37. ENCIÉRRATE CONMIGO
Me encantaría que el capítulo anterior estuviera escrito en gris. Pero no, aquello no fue una fantasía. Aquello sucedió. No «sucedió»; lo hice yo.
Y ahora necesito que te encierres en ese baño conmigo. No queda papel. Huele mal. El agua que borbotea continuamente por el reborde del váter ha dejado una marca amarillenta contra la que el Pato WC ya nada puede hacer. Sobre las baldosas, agua gris y huellas de zapatillas. A la derecha del váter, un contenedor azul pocho con un asidero metálico. En la puerta, doscientos nombres escritos a rotulador. Y ahí, de pie, encerrada en ese cuartucho de dos por dos, pisando el charco de agua gris con sus zapatillas llenas de barro, mirando fijamente esa agua que poco a poco se tiñe de marrón tierra, dejando que su nivel interior de lágrimas vuelva a llenarse poco a poco, al ritmo del gotear del váter, una chica con un trozo de hoja seca en el pelo que siente un silencio mortal entre sus costillas y que espera que, de un momento a otro, un hilo de sangre se cuele por debajo de la puerta y se mezcle con el agua, con el barro, con las huellas de zapatillas.

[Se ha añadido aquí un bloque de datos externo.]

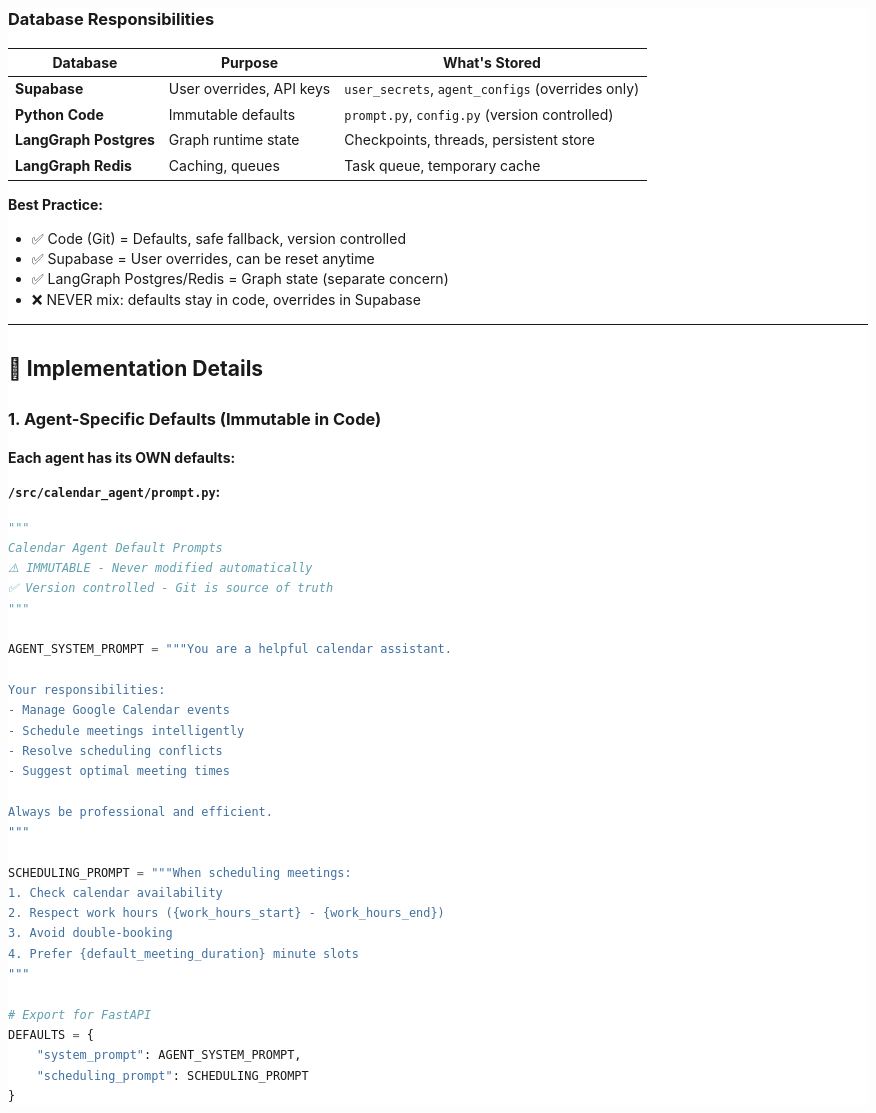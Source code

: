 ### Database Responsibilities

| Database | Purpose | What's Stored |
|----------|---------|---------------|
| **Supabase** | User overrides, API keys | `user_secrets`, `agent_configs` (overrides only) |
| **Python Code** | Immutable defaults | `prompt.py`, `config.py` (version controlled) |
| **LangGraph Postgres** | Graph runtime state | Checkpoints, threads, persistent store |
| **LangGraph Redis** | Caching, queues | Task queue, temporary cache |

**Best Practice:**
- ✅ Code (Git) = Defaults, safe fallback, version controlled
- ✅ Supabase = User overrides, can be reset anytime
- ✅ LangGraph Postgres/Redis = Graph state (separate concern)
- ❌ NEVER mix: defaults stay in code, overrides in Supabase

---

## 🔧 Implementation Details

### 1. Agent-Specific Defaults (Immutable in Code)

**Each agent has its OWN defaults:**

**`/src/calendar_agent/prompt.py`:**
```python
"""
Calendar Agent Default Prompts
⚠️ IMMUTABLE - Never modified automatically
✅ Version controlled - Git is source of truth
"""

AGENT_SYSTEM_PROMPT = """You are a helpful calendar assistant.

Your responsibilities:
- Manage Google Calendar events
- Schedule meetings intelligently
- Resolve scheduling conflicts
- Suggest optimal meeting times

Always be professional and efficient.
"""

SCHEDULING_PROMPT = """When scheduling meetings:
1. Check calendar availability
2. Respect work hours ({work_hours_start} - {work_hours_end})
3. Avoid double-booking
4. Prefer {default_meeting_duration} minute slots
"""

# Export for FastAPI
DEFAULTS = {
    "system_prompt": AGENT_SYSTEM_PROMPT,
    "scheduling_prompt": SCHEDULING_PROMPT
}
```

Porque la madre de esa chica siempre ha presumido de «fomentar su creatividad y estimular su imaginación», y lo que ha conseguido es que ahora esa chica imagine a una compañera con fractura de base de cráneo, sangrando por el oído, y a un compañero grande, gordo, peludo y vestido de negro diciéndole: «Ella no, ella no…», y a Lucas Falcón sin el menor rastro de su sonrisa desarmante.
Y a María Pinilla hablando de ella, de esa asesina que acaba de matar accidentalmente a una compañera de clase, diciendo: «La conocía muy bien, era mi mejor amiga, jamás mataría a nadie. Era muy BUENA PERSONA».
ERA.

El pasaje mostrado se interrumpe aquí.